Less than one percent of all households worldwide were classified as millionaires, but they owned about 38% of the world’s wealth, up from about 36% percent in 2008, according to the Boston Consulting Group. BCG also found that:
Households with more than $5 million in wealth represented 0.1 percent of households but owned about 21%, or $23 trillion, of the world’s wealth, up from 19% in 2008.
The number of millionaire households rose by about 14% in 2009, to 11.2 million—about where it stood at the end of 2007.
The United States had by far the most millionaire households (4.7 million) followed by Japan, China, the United Kingdom, and Germany.
Singapore saw the highest growth in millionaire households, up 35%, followed by 33% for Malaysia, 32% for Slovakia, and 31% for China.
Smaller markets had the highest concentrations of millionaire households.
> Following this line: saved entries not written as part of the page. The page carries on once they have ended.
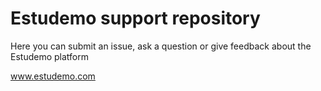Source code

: # Estudemo support repository



Here you can submit an issue, ask a question or give feedback about the Estudemo platform

www.estudemo.com
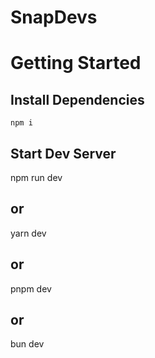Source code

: # SnapDevs
# Getting Started

## Install Dependencies
    npm i
## Start Dev Server
npm run dev
## or
yarn dev
## or
pnpm dev
## or
bun dev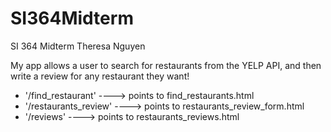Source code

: # SI364Midterm

SI 364 Midterm
Theresa Nguyen

My app allows a user to search for restaurants from the YELP API, and then write a review for any restaurant they want!

* '/find_restaurant' ----> points to find_restaurants.html
* '/restaurants_review' ----> points to restaurants_review_form.html
* '/reviews' ----> points to restaurants_reviews.html
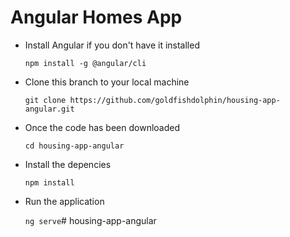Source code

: # Angular Homes App
- Install Angular if you don't have it installed

  `npm install -g @angular/cli`

- Clone this branch to your local machine

  `git clone https://github.com/goldfishdolphin/housing-app-angular.git`

- Once the code has been downloaded

  `cd housing-app-angular`

- Install the depencies

  `npm install` 

- Run the application 

  `ng serve`# housing-app-angular
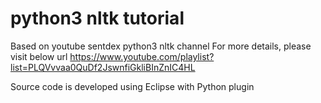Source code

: # python3 nltk tutorial

Based on youtube sentdex python3 nltk channel
For more details, please visit below url
https://www.youtube.com/playlist?list=PLQVvvaa0QuDf2JswnfiGkliBInZnIC4HL

Source code is developed using Eclipse with Python plugin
In Singapore and Hong Kong, millionaire households accounted for 11.4% and 8.8%, respectively, of all households.
Switzerland had the highest concentration of millionaire households in Europe and the third-highest overall at 8.4%.
Three of the six densest millionaire populations were in the Middle East—in Kuwait, Qatar, and the United Arab Emirates.
Despite its large population, the U.S. had the seventh-highest density of millionaire households at 4.1%.